The functional role of distinct phospholipid subclasses and molecular species in modulating gramicidin-mediated K+ flux was characterized through quantification of changes in the fluorescence intensity of ion specific fluorescent probes encapsulated inside vesicles comprised of individual molecular species of plasmenylcholine and phosphatidylcholine. The rate constant of gramicidin-mediated K+ ion flux across bilayers comprised of 1-O-(Z)-hexadec-1'-enyl-2-octadec-9'-enoyl-sn-glycero-3-phosphocholine(plasmenylcholine) was 18.9 +/- 1.7 s(-1), while that present across bilayers comprised of 1-hexadecanoyl-2-octadec-9'-enoyl-sn-glycero-3-phosphocholine (phosphatidylcholine) was 12.3 +/- 1.5 s(-1). The observed changes were not due to alterations in the nature of the sn-2 aliphatic chain or the net surface charge present at the membrane interface and were unaltered by the addition of several amphiphilic agents (including charged amphiphiles), suggesting that the observed alterations specifically reflect changes in channel function which result from the covalent alteration of host phospholipid in the proximal portion of the sn-1 aliphatic chain (i.e., phospholipid subclass-specific alterations).
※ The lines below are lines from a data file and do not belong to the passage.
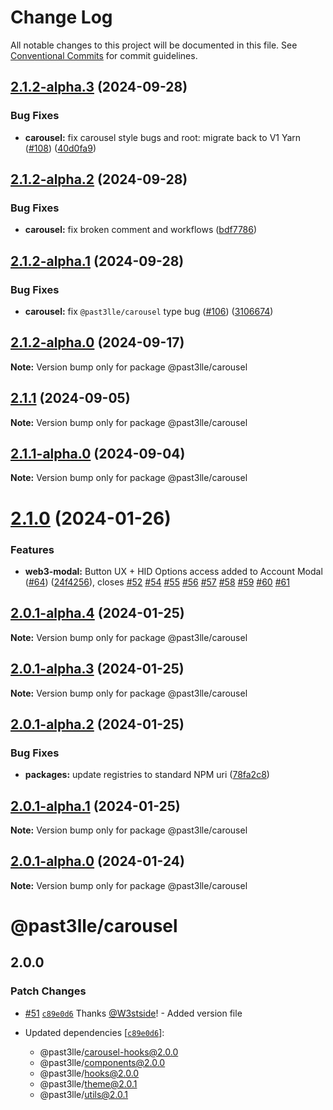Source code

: # Change Log

All notable changes to this project will be documented in this file.
See [Conventional Commits](https://conventionalcommits.org) for commit guidelines.

## [2.1.2-alpha.3](https://github.com/PAST3LLE/monorepo/compare/@past3lle/carousel@2.1.2-alpha.2...@past3lle/carousel@2.1.2-alpha.3) (2024-09-28)


### Bug Fixes

* **carousel:** fix carousel style bugs and root: migrate back to V1 Yarn ([#108](https://github.com/PAST3LLE/monorepo/issues/108)) ([40d0fa9](https://github.com/PAST3LLE/monorepo/commit/40d0fa9b0af80e8f3984d4a3b532a6508d0edbc1))





## [2.1.2-alpha.2](https://github.com/PAST3LLE/monorepo/compare/@past3lle/carousel@2.1.2-alpha.1...@past3lle/carousel@2.1.2-alpha.2) (2024-09-28)


### Bug Fixes

* **carousel:** fix broken comment and workflows ([bdf7786](https://github.com/PAST3LLE/monorepo/commit/bdf77868f4f247c26788179999ca415dbe5f4fec))





## [2.1.2-alpha.1](https://github.com/PAST3LLE/monorepo/compare/@past3lle/carousel@2.1.2-alpha.0...@past3lle/carousel@2.1.2-alpha.1) (2024-09-28)


### Bug Fixes

* **carousel:** fix `@past3lle/carousel` type bug ([#106](https://github.com/PAST3LLE/monorepo/issues/106)) ([3106674](https://github.com/PAST3LLE/monorepo/commit/31066741cc44e10657a5d7adc8a074bb97823285))





## [2.1.2-alpha.0](https://github.com/PAST3LLE/monorepo/compare/@past3lle/carousel@2.1.1...@past3lle/carousel@2.1.2-alpha.0) (2024-09-17)

**Note:** Version bump only for package @past3lle/carousel





## [2.1.1](https://github.com/PAST3LLE/monorepo/compare/@past3lle/carousel@2.1.1-alpha.0...@past3lle/carousel@2.1.1) (2024-09-05)

**Note:** Version bump only for package @past3lle/carousel





## [2.1.1-alpha.0](https://github.com/PAST3LLE/monorepo/compare/@past3lle/carousel@2.1.0...@past3lle/carousel@2.1.1-alpha.0) (2024-09-04)

**Note:** Version bump only for package @past3lle/carousel





# [2.1.0](https://github.com/PAST3LLE/monorepo/compare/@past3lle/carousel@2.0.0-alpha.3...@past3lle/carousel@2.1.0) (2024-01-26)


### Features

* **web3-modal:** Button UX + HID Options access added to Account Modal ([#64](https://github.com/PAST3LLE/monorepo/issues/64)) ([24f4256](https://github.com/PAST3LLE/monorepo/commit/24f42567db28f175cadcd6ec581a5cb8b7ea6c74)), closes [#52](https://github.com/PAST3LLE/monorepo/issues/52) [#54](https://github.com/PAST3LLE/monorepo/issues/54) [#55](https://github.com/PAST3LLE/monorepo/issues/55) [#56](https://github.com/PAST3LLE/monorepo/issues/56) [#57](https://github.com/PAST3LLE/monorepo/issues/57) [#58](https://github.com/PAST3LLE/monorepo/issues/58) [#59](https://github.com/PAST3LLE/monorepo/issues/59) [#60](https://github.com/PAST3LLE/monorepo/issues/60) [#61](https://github.com/PAST3LLE/monorepo/issues/61)





## [2.0.1-alpha.4](https://github.com/PAST3LLE/monorepo/compare/@past3lle/carousel@2.0.1-alpha.3...@past3lle/carousel@2.0.1-alpha.4) (2024-01-25)

**Note:** Version bump only for package @past3lle/carousel





## [2.0.1-alpha.3](https://github.com/PAST3LLE/monorepo/compare/@past3lle/carousel@2.0.1-alpha.2...@past3lle/carousel@2.0.1-alpha.3) (2024-01-25)

**Note:** Version bump only for package @past3lle/carousel





## [2.0.1-alpha.2](https://github.com/PAST3LLE/monorepo/compare/@past3lle/carousel@2.0.1-alpha.1...@past3lle/carousel@2.0.1-alpha.2) (2024-01-25)


### Bug Fixes

* **packages:** update registries to standard NPM uri ([78fa2c8](https://github.com/PAST3LLE/monorepo/commit/78fa2c870d2458a22fa0109a2aa29fde94b1cb64))





## [2.0.1-alpha.1](https://github.com/PAST3LLE/monorepo/compare/@past3lle/carousel@2.0.1-alpha.0...@past3lle/carousel@2.0.1-alpha.1) (2024-01-25)

**Note:** Version bump only for package @past3lle/carousel





## [2.0.1-alpha.0](https://github.com/PAST3LLE/monorepo/compare/@past3lle/carousel@2.0.0-alpha.3...@past3lle/carousel@2.0.1-alpha.0) (2024-01-24)

**Note:** Version bump only for package @past3lle/carousel





# @past3lle/carousel

## 2.0.0

### Patch Changes

- [#51](https://github.com/PAST3LLE/monorepo/pull/51) [`c89e0d6`](https://github.com/PAST3LLE/monorepo/commit/c89e0d68f2bcadfd418e04737b5ba1416d714796) Thanks [@W3stside](https://github.com/W3stside)! - Added version file

- Updated dependencies [[`c89e0d6`](https://github.com/PAST3LLE/monorepo/commit/c89e0d68f2bcadfd418e04737b5ba1416d714796)]:
  - @past3lle/carousel-hooks@2.0.0
  - @past3lle/components@2.0.0
  - @past3lle/hooks@2.0.0
  - @past3lle/theme@2.0.1
  - @past3lle/utils@2.0.1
Addition of cholesterol to bilayer matrices comprised of plasmenylcholine resulted in dose-dependent attentuation of the rate of gramicidin-mediated K+ flux, but did not alter the rate of gramicidin-mediated K+ flux in membranes comprised of phosphatidylcholine. Gramicidin ion channels experience distinct environments in membranes comprised of phosphatidylcholine and plasmenylcholine host lipids demonstrated by both the different fluorescence anisotropies of endogenous tryptophan residues and the different C=O stretching frequencies of intramonomer carbonyls in gramicidin incorporated into these two choline glycerophospholipid subclasses. Collectively, these results demonstrate the importance of the aggregate properties of host-guest complexes comprised of ion channels and phospholipids in biologic membranes as a primary determinant of ion channel function and identify a likely mechanism contributing to the predominance of plasmalogen molecular species in electrically active membranes.